Aim of the task:
Return each line of the listing in which the word "jogo" appears.

Listed records:
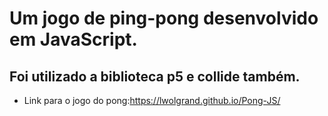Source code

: # Um jogo de ping-pong desenvolvido em JavaScript.
## Foi utilizado a biblioteca p5 e collide também.

* Link para o jogo do pong:https://lwolgrand.github.io/Pong-JS/
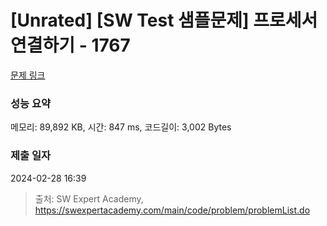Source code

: # [Unrated] [SW Test 샘플문제] 프로세서 연결하기 - 1767 

[문제 링크](https://swexpertacademy.com/main/code/problem/problemDetail.do?contestProbId=AV4suNtaXFEDFAUf) 

### 성능 요약

메모리: 89,892 KB, 시간: 847 ms, 코드길이: 3,002 Bytes

### 제출 일자

2024-02-28 16:39



> 출처: SW Expert Academy, https://swexpertacademy.com/main/code/problem/problemList.do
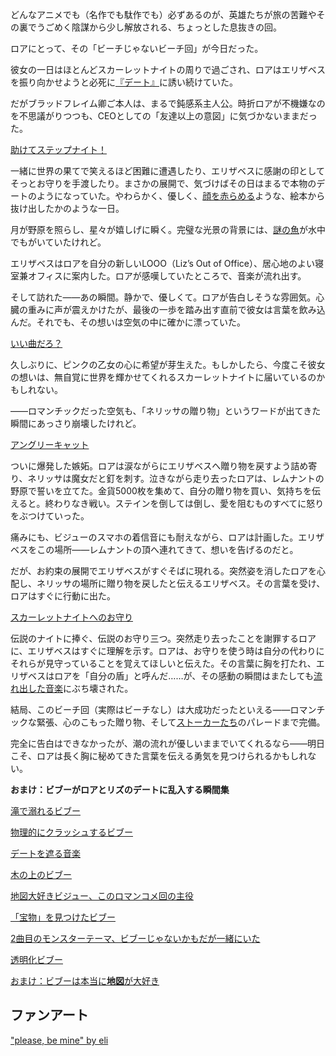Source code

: <!-- title: ロアのなんちゃってビーチ回！ -->
<!-- relationship: Unrequited Love -->

どんなアニメでも（名作でも駄作でも）必ずあるのが、英雄たちが旅の苦難やその裏でうごめく陰謀から少し解放される、ちょっとした息抜きの回。

ロアにとって、その「ビーチじゃないビーチ回」が今日だった。

彼女の一日はほとんどスカーレットナイトの周りで過ごされ、ロアはエリザベスを振り向かせようと必死に[『デート』](https://www.youtube.com/live/E-LGNO7JdO4?si=Vbk-LL3ZgXoCA7FR&t=752)に誘い続けていた。

だがブラッドフレイム卿ご本人は、まるで鈍感系主人公。時折ロアが不機嫌なのを不思議がりつつも、CEOとしての「友達以上の意図」に気づかないままだった。

[助けてステップナイト！](#embed:https://www.youtube.com/live/E-LGNO7JdO4?si=f4ZyMbIzEfy7R8Qr&t=2618)

一緒に世界の果てで笑えるほど困難に遭遇したり、エリザベスに感謝の印としてそっとお守りを手渡したり。まさかの展開で、気づけばその日はまるで本物のデートのようになっていた。やわらかく、優しく、[顔を赤らめる](https://youtu.be/E-LGNO7JdO4?t=1970)ような、絵本から抜け出したかのような一日。

月が野原を照らし、星々が嬉しげに瞬く。完璧な光景の背景には、[謎の魚](https://www.youtube.com/live/E-LGNO7JdO4?si=nE8smmbOvqAwDw-Y&t=2017)が水中でもがいていたけれど。

エリザベスはロアを自分の新しいLOOO（Liz’s Out of Office）、居心地のよい寝室兼オフィスに案内した。ロアが感嘆していたところで、音楽が流れ出す。

そして訪れた――あの瞬間。静かで、優しくて。ロアが告白しそうな雰囲気。心臓の重みに声が震えかけたが、最後の一歩を踏み出す直前で彼女は言葉を飲み込んだ。それでも、その想いは空気の中に確かに漂っていた。

[いい曲だろ？](#embed:https://www.youtube.com/live/E-LGNO7JdO4?si=D4DbO9SIH19UQouG&t=3357)

久しぶりに、ピンクの乙女の心に希望が芽生えた。もしかしたら、今度こそ彼女の想いは、無自覚に世界を輝かせてくれるスカーレットナイトに届いているのかもしれない。

――ロマンチックだった空気も、「ネリッサの贈り物」というワードが出てきた瞬間にあっさり崩壊したけれど。

[アングリーキャット](#embed:https://youtu.be/E-LGNO7JdO4?t=3463)

ついに爆発した嫉妬。ロアは涙ながらにエリザベスへ贈り物を戻すよう詰め寄り、ネリッサは魔女だと釘を刺す。泣きながら走り去ったロアは、レムナントの野原で誓いを立てた。金貨5000枚を集めて、自分の贈り物を買い、気持ちを伝えると。終わりなき戦い。ステインを倒しては倒し、愛を阻むものすべてに怒りをぶつけていった。

痛みにも、ビジューのスマホの着信音にも耐えながら、ロアは計画した。エリザベスをこの場所――レムナントの頂へ連れてきて、想いを告げるのだと。

だが、お約束の展開でエリザベスがすぐそばに現れる。突然姿を消したロアを心配し、ネリッサの場所に贈り物を戻したと伝えるエリザベス。その言葉を受け、ロアはすぐに行動に出た。

[スカーレットナイトへのお守り](#embed:https://www.youtube.com/live/E-LGNO7JdO4?si=wfP3zWSaDRNYPG3F&t=8936)

伝説のナイトに捧ぐ、伝説のお守り三つ。突然走り去ったことを謝罪するロアに、エリザベスはすぐに理解を示す。ロアは、お守りを使う時は自分の代わりにそれらが見守っていることを覚えてほしいと伝えた。その言葉に胸を打たれ、エリザベスはロアを「自分の盾」と呼んだ……が、その感動の瞬間はまたしても[流れ出した音楽](https://www.youtube.com/live/E-LGNO7JdO4?si=DgHG-DiRuKREWsD8&t=9048)にぶち壊された。

結局、このビーチ回（実際はビーチなし）は大成功だったといえる――ロマンチックな緊張、心のこもった贈り物、そして[ストーカーたち](https://www.youtube.com/live/E-LGNO7JdO4?si=EQ2i5tfeEEHauBZz&t=10780)のパレードまで完備。

完全に告白はできなかったが、潮の流れが優しいままでいてくれるなら――明日こそ、ロアは長く胸に秘めてきた言葉を伝える勇気を見つけられるかもしれない。

**おまけ：ビブーがロアとリズのデートに乱入する瞬間集**

[滝で溺れるビブー](https://youtu.be/E-LGNO7JdO4?t=2021)

[物理的にクラッシュするビブー](https://youtu.be/E-LGNO7JdO4?t=2764)

[デートを遮る音楽](https://youtu.be/E-LGNO7JdO4?t=9064)

[木の上のビブー](https://youtu.be/E-LGNO7JdO4?t=10469)

[地図大好きビジュー、このロマンコメ回の主役](https://youtu.be/E-LGNO7JdO4?t=10487)

[「宝物」を見つけたビブー](https://youtu.be/E-LGNO7JdO4?t=10545)

[2曲目のモンスターテーマ、ビブーじゃないかもだが一緒にいた](https://youtu.be/E-LGNO7JdO4?t=10566)

[透明化ビブー](https://youtu.be/E-LGNO7JdO4?t=10779)

[おまけ：ビブーは本当に**地図**が大好き](https://youtu.be/E-LGNO7JdO4?t=10896)

## ファンアート

["please, be mine" by eli](https://x.com/Elisbian_/status/1930824900752838961)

Exercise response:
: # Um jogo de ping-pong desenvolvido em JavaScript.
* Link para o jogo do pong:https://lwolgrand.github.io/Pong-JS/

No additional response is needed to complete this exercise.